Depuis notre meeting dimanche dernier, nos relations se sont relativement renforcées, améliorées, en bref, en peu de temps, avec les filles, nous sommes devenues un mur contre lequel les joueurs butent, se relèvent, et butent à nouveau. Une pierre plus grosse que les autres vient atterrir contre la vitre suffisamment fort pour me sortir de ma cogitation. Je souffle, me lève brusquement du lit avec en tête, la lapidation d'Owen s'il continue de me harceler de cette façon.
— Tu vas arrêter ton bordel enculé ?!
— Je crois que tu te trompes d'enculé.
Je sors sur le balcon, évite littéralement la plage de cailloux qui jonchent le sol et me penche sur le rebord pour admirer mon erreur de jugement en constatant qu'il ne s'agit pas d'Owen, mais de sa sœur.
— Bordel, tu pouvais pas m'envoyer un message ? Je croyais que c'était... quelqu'un d'autre.
— Ouais une personne que t'apprécies bien visiblement !
Estelle s'avance jusqu'à la gouttière qui longe le mur contre lequel Owen a l'habitude de s'appuyer pour monter. Elle observe les points d'appui, pose ses mains dessus, mais choisit finalement de se reculer.
— Bon, si j'essaie de monter, je vais me casser la gueule, alors je te propose de descendre et de venir dormir à la maison.
Dormir chez elle ? Dans la tanière du loup qui me tourmente sans cesse ? Impossible.
— Maintenant ? Au milieu de la nuit ? Ça va pas être possible.
— Pourquoi ? Me dis pas que t'as peur d'Owen ? Je croyais que tu voulais savoir si tu l'avais déjà vu par le passé.
À ces paroles, je sens comme un hameçon se balancer sous mon nez.
— Qu'est-ce que t'insinues par là ? Tu veux que je renie mes principes ?
— C'est possible, j'ai trouvé quelque chose de très intéressant... Seulement je n'arrive plus à me souvenir...Souffle-t-elle en menant une main sous son menton pour faire mine de réfléchir. C'est dingue, ça me revient pas. Peut-être que si tu descendais de ton perchoir, que tu marchais... disons avec moi jusqu'à la maison, et encore, après il faudrait rentrer, chercher et ...
— C'est bon, ça va, j'ai compris.
— Cool ! Ça veut dire que tu viens avec moi ?
— Ça veut dire que je viens oui. Tu m'attends là, je fais vite.
Sur ce, j'entame un demi-tour vers ma chambre, referme la fenêtre et réunis des affaires que je fourre dans un sac avec une rapidité effarante. Quand je retrouve Estelle, elle est sagement assise sous le porche, les yeux rivés sur le ciel.
— J'adore regarder ces milliers de petits points blancs qui scintillent.
Estelle se redresse, me regarde, sourit, puis s'engage vers la rue. À mon plus grand soulagement, elle m'annonce dès nos premiers pas qu'Owen est de sortie, mais celui-ci ne fait pas long feu. Je pensais que les joueurs ne sortaient qu'en notre compagnie, qui nous dit qu'ils ne se permettent pas des libertés supplémentaires avec leur statut ? Estelle s'avère très coopérative quand je l'interroge.
— Où est-ce qu'il est ? Je crois qu'il est chez Nils, avec les gars.
Surprise, je m'arrête au milieu de la route.
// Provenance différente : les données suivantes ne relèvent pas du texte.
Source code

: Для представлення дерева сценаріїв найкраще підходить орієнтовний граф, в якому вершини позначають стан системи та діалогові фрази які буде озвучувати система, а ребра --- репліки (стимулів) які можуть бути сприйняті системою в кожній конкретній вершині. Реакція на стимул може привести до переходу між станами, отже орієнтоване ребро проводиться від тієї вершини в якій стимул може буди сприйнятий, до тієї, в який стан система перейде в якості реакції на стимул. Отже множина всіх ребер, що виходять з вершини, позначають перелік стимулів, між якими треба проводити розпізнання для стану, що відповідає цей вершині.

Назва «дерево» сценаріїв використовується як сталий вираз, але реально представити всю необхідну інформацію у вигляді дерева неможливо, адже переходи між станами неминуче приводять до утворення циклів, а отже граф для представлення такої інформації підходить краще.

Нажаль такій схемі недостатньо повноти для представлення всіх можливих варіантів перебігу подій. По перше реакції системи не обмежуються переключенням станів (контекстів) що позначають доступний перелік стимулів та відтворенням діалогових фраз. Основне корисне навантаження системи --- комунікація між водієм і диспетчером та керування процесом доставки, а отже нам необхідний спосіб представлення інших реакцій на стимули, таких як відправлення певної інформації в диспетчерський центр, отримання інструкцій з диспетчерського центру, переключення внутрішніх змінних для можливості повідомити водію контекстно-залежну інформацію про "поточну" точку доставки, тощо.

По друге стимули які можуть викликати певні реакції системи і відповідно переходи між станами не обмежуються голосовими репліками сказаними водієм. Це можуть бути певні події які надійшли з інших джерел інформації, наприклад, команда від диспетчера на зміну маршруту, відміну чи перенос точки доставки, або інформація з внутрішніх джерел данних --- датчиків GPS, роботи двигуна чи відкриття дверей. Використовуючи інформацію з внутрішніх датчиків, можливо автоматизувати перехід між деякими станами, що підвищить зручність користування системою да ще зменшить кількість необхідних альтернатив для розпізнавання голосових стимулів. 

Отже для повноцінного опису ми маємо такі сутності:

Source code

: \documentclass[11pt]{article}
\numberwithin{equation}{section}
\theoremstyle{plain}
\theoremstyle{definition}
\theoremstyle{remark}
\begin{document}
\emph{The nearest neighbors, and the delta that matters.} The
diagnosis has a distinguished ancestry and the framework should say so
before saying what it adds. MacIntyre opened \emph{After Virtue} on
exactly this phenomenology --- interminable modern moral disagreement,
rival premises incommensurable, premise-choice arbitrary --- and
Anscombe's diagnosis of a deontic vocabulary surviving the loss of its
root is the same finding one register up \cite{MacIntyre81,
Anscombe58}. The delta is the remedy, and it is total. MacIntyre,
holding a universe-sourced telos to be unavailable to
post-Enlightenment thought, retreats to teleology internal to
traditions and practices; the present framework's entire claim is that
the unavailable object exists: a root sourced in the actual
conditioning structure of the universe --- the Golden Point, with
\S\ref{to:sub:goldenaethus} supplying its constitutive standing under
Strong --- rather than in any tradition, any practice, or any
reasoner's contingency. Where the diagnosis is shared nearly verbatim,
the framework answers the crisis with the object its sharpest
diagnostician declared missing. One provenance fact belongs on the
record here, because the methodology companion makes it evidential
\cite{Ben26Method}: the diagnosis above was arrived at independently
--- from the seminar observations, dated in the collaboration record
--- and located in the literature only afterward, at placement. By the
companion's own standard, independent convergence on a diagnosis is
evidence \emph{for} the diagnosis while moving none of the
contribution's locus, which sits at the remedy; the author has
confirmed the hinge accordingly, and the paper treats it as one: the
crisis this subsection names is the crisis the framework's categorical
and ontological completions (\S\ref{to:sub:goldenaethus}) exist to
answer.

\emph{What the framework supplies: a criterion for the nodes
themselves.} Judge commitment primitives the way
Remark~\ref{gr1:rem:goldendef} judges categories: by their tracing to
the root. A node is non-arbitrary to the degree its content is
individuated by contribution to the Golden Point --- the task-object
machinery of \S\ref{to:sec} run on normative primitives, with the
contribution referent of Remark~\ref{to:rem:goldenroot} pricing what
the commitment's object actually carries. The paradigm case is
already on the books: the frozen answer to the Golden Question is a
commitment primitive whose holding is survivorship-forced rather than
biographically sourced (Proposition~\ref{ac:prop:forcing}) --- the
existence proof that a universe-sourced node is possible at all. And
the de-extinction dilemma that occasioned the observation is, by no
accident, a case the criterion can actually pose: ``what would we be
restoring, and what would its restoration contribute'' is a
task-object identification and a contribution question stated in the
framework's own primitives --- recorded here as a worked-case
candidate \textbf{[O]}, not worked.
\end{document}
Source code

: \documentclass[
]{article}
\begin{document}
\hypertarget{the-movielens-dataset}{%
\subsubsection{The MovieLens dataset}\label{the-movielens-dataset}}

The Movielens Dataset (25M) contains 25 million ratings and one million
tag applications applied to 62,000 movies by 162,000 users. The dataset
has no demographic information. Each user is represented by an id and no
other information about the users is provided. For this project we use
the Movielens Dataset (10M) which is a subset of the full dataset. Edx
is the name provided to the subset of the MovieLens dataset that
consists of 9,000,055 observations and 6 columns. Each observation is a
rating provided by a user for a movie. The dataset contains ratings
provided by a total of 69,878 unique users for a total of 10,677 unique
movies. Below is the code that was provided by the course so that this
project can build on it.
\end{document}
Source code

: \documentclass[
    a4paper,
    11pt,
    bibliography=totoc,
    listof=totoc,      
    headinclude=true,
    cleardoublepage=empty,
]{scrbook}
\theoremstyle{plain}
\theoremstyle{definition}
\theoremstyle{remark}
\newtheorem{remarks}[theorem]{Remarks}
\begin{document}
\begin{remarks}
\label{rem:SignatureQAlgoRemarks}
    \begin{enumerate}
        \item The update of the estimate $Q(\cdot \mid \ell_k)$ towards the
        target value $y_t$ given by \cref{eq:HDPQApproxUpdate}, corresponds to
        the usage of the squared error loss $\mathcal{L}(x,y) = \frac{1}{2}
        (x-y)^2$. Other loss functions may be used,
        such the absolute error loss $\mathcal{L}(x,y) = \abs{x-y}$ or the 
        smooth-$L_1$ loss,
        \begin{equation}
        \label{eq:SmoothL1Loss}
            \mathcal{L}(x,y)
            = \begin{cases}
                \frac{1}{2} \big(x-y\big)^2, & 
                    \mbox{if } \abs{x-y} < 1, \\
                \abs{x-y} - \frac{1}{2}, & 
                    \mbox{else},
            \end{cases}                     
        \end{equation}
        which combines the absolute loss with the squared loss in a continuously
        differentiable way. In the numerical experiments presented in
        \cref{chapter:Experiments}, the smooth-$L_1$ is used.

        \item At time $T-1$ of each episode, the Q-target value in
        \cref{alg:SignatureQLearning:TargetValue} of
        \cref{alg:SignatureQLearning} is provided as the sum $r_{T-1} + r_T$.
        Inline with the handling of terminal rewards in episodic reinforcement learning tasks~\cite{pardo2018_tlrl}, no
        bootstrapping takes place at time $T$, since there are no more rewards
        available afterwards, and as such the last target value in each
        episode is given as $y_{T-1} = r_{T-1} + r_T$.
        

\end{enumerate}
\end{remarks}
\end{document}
Une soirée entre les joueurs n'augure rien de bon, s'ils se réunissent, ce n'est pas simplement pour boire quelques bières et se fendre la poire.
— Tu sais pourquoi ?
— Il m'a dit qu'ils avaient une réunion. Tu sais, Owen est mon frère et ses potes ne sont pas que des connards, mais je vais être honnête avec toi, ils n'ont aucune bonne intention à votre sujet.
Ça je le savais déjà, n'empêche, les turbines dans mon cerveau se remettent en marche et massacrent mes neurones à la recherche d'une logique derrière toute cette mascarade. Nils m'a précisé il y a un mois qu'il était de notre côté, il aurait dû me faire part de cette réunion. Elle a forcément un rapport avec nous, s'ils nous la cachent, c'est que quelque chose se trame.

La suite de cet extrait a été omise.